Review 3194 : Green Carnation – A Dark Poem, Part II: Sanguis

Green Carnation tourne une nouvelle page.

Un an après le premier chapitre, Tchort (guitare, The 3rd Attempt, Blood Red Throne, ex-Carpathian Forest, ex-Emperor), Kjetil Nordhus (chant, ex-Tristania, ex-Subterranean Masquerade), Bjørn Harstad (guitare, ex-In the Woods…), Stein Roger Sordal (basse/guitare/claviers, ex-In the Woods…), Jonathan Alejandro Perez (batterie, Trail of Tears, ex-Sirenia) et Endre Kirkesola (claviers) sont prêts à nous dévoiler A Dark Poem, Part II: Sanguis.
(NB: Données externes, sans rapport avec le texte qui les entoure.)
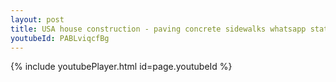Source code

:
 ```yaml
---
layout: post
title: USA house construction - paving concrete sidewalks whatsapp status
youtubeId: PABLviqcfBg
---
```


{% include youtubePlayer.html id=page.youtubeId %}
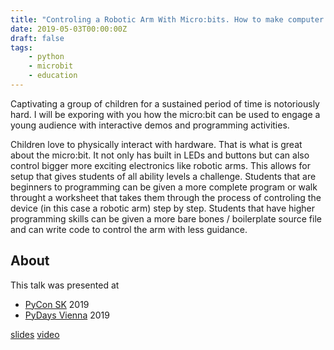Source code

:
 ```yaml
---
title: "Controling a Robotic Arm With Micro:bits. How to make computer science education more interesting."
date: 2019-05-03T00:00:00Z
draft: false
tags:
    - python
    - microbit
    - education
---
```


Captivating a group of children for a sustained period of time is notoriously hard. I will be exporing with you how the micro:bit can be used to engage a young audience with interactive demos and programming activities.

<!-- more -->

Children love to physically interact with hardware. That is what is great about the micro:bit. It not only has built in LEDs and buttons but can also control bigger more exciting electronics like robotic arms. This allows for setup that gives students of all ability levels a challenge. Students that are beginners to programming can be given a more complete program or walk throught a worksheet that takes them through the process of controling the device (in this case a robotic arm) step by step. Students that have higher programming skills can be given a more bare bones / boilerplate source file and can write code to control the arm with less guidance.

## About

This talk was presented at

* [PyCon SK](https://pycon.sk) 2019
* [PyDays Vienna](https://www.pydays.at/) 2019

[slides](https://pydaysat19.lukespademan.com)
[video](https://www.youtube.com/watch?v=l3ujgWuTTpo)

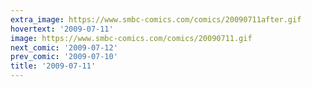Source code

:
 ```yaml
---
extra_image: https://www.smbc-comics.com/comics/20090711after.gif
hovertext: '2009-07-11'
image: https://www.smbc-comics.com/comics/20090711.gif
next_comic: '2009-07-12'
prev_comic: '2009-07-10'
title: '2009-07-11'
---
```


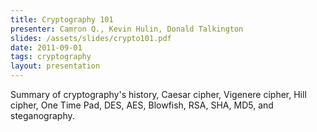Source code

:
 ```yaml
---
title: Cryptography 101
presenter: Camron Q., Kevin Hulin, Donald Talkington
slides: /assets/slides/crypto101.pdf
date: 2011-09-01
tags: cryptography
layout: presentation
---
```

Summary of cryptography's history, Caesar cipher, Vigenere cipher, Hill cipher, One Time Pad, DES, AES, Blowfish, RSA, SHA, MD5, and steganography.
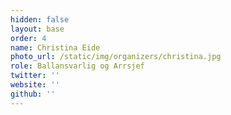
 ```yaml
---
hidden: false
layout: base
order: 4
name: Christina Eide
photo_url: /static/img/organizers/christina.jpg
role: Ballansvarlig og Arrsjef
twitter: ''
website: ''
github: ''
---
```

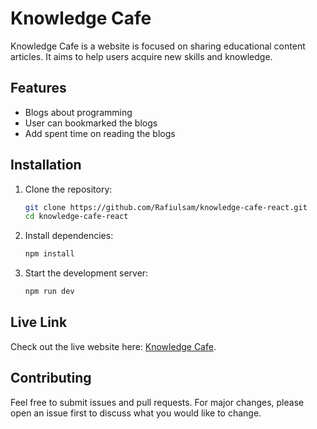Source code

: 
# Knowledge Cafe

Knowledge Cafe is a website is focused on sharing educational content articles. It aims to help users acquire new skills and knowledge.


## Features

- Blogs about programming
- User can bookmarked the blogs
- Add spent time on reading the blogs


## Installation

1. Clone the repository:
    ```sh
    git clone https://github.com/Rafiulsam/knowledge-cafe-react.git
    cd knowledge-cafe-react
    ```

2. Install dependencies:
    ```sh
    npm install
    ```

3. Start the development server:
    ```sh
    npm run dev
    ```
    

## Live Link
Check out the live website here: [Knowledge Cafe](https://knowlegd-cafe.netlify.app/).

## Contributing

Feel free to submit issues and pull requests. For major changes, please open an issue first to discuss what you would like to change.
Nous reprenons le cours de la trilogie avec Sanguis, plus longue des six compositions de cet album, qui nous accueille en grande pompe avec claviers, batterie, puis finalement la section instrumentale au complet et enfin la voix de Kjetil qui rejoint harmonieusement l’ensemble, que ce soit dans la douceur ou l’intensité. On remarquera également quelques growls, mais le final du titre est finalement assez plaintif, laissant place à Loneliness Untold, Loneliness Unfold débutant dans la douceur pour ensuite voir Stein prendre le chant principal, créant une atmosphère intimiste et minimaliste en acoustique, qui volera en éclats lorsque Sweet to the Point of Bitter débute. La saturation refait immédiatement surface, laissant les leads emporter notre esprit pendant que la rythmique nous submerge, nous ballotant au rythme de ses changements, ses accélérations, ses reprises, puis I Am Time prend le relai avec ce groove caractéristique du Prog. L’accélération ou guitare et claviers se répondent est particulièrement réussie, créant une pointe de folie dans l’atmosphère apaisante du morceau, qui se brise aussi avec le sample mélancolique de Fire in Ice, titre suivant qui accélère en restant ancré dans cette noirceur, en particulier lors des passages les plus agressifs qui témoignent du climat tendu de ce morceau. Le sample reprend, puis nous conduit à Lunar Tale ou piano et chant clair se retrouvent, puis une guitare ainsi que la flûte d’Ingrid Ose qui nous bercera lentement vers la fin de l’album, et son silence.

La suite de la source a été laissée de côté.